* _Problem statement_: Read through the entries below and return each line with the word "textos".

=== Section Start ===

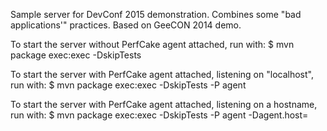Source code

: Sample server for DevConf 2015 demonstration. Combines some "bad applications'" practices. Based on GeeCON 2014 demo.

To start the server without PerfCake agent attached, run with:
$ mvn package exec:exec -DskipTests

To start the server with PerfCake agent attached, listening on "localhost", run with:
$ mvn package exec:exec -DskipTests -P agent

To start the server with PerfCake agent attached, listening on a hostname, run with:
$ mvn package exec:exec -DskipTests -P agent -Dagent.host=<hostname>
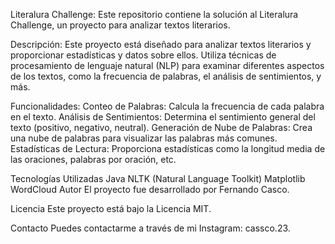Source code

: Literalura Challenge:
Este repositorio contiene la solución al Literalura Challenge, un proyecto para analizar textos literarios.

Descripción:
Este proyecto está diseñado para analizar textos literarios y proporcionar estadísticas y datos sobre ellos. Utiliza técnicas de procesamiento de lenguaje natural (NLP) para examinar diferentes aspectos de los textos, como la frecuencia de palabras, el análisis de sentimientos, y más.

Funcionalidades:
Conteo de Palabras: Calcula la frecuencia de cada palabra en el texto.
Análisis de Sentimientos: Determina el sentimiento general del texto (positivo, negativo, neutral).
Generación de Nube de Palabras: Crea una nube de palabras para visualizar las palabras más comunes.
Estadísticas de Lectura: Proporciona estadísticas como la longitud media de las oraciones, palabras por oración, etc.

Tecnologías Utilizadas
Java
NLTK (Natural Language Toolkit)
Matplotlib
WordCloud
Autor
El proyecto fue desarrollado por Fernando Casco.

Licencia
Este proyecto está bajo la Licencia MIT.

Contacto
Puedes contactarme a través de mi Instagram: cassco.23.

=== Section End ===

* _Exercise response_:
Este repositorio contiene la solución al Literalura Challenge, un proyecto para analizar textos literarios.
Este proyecto está diseñado para analizar textos literarios y proporcionar estadísticas y datos sobre ellos. Utiliza técnicas de procesamiento de lenguaje natural (NLP) para examinar diferentes aspectos de los textos, como la frecuencia de palabras, el análisis de sentimientos, y más.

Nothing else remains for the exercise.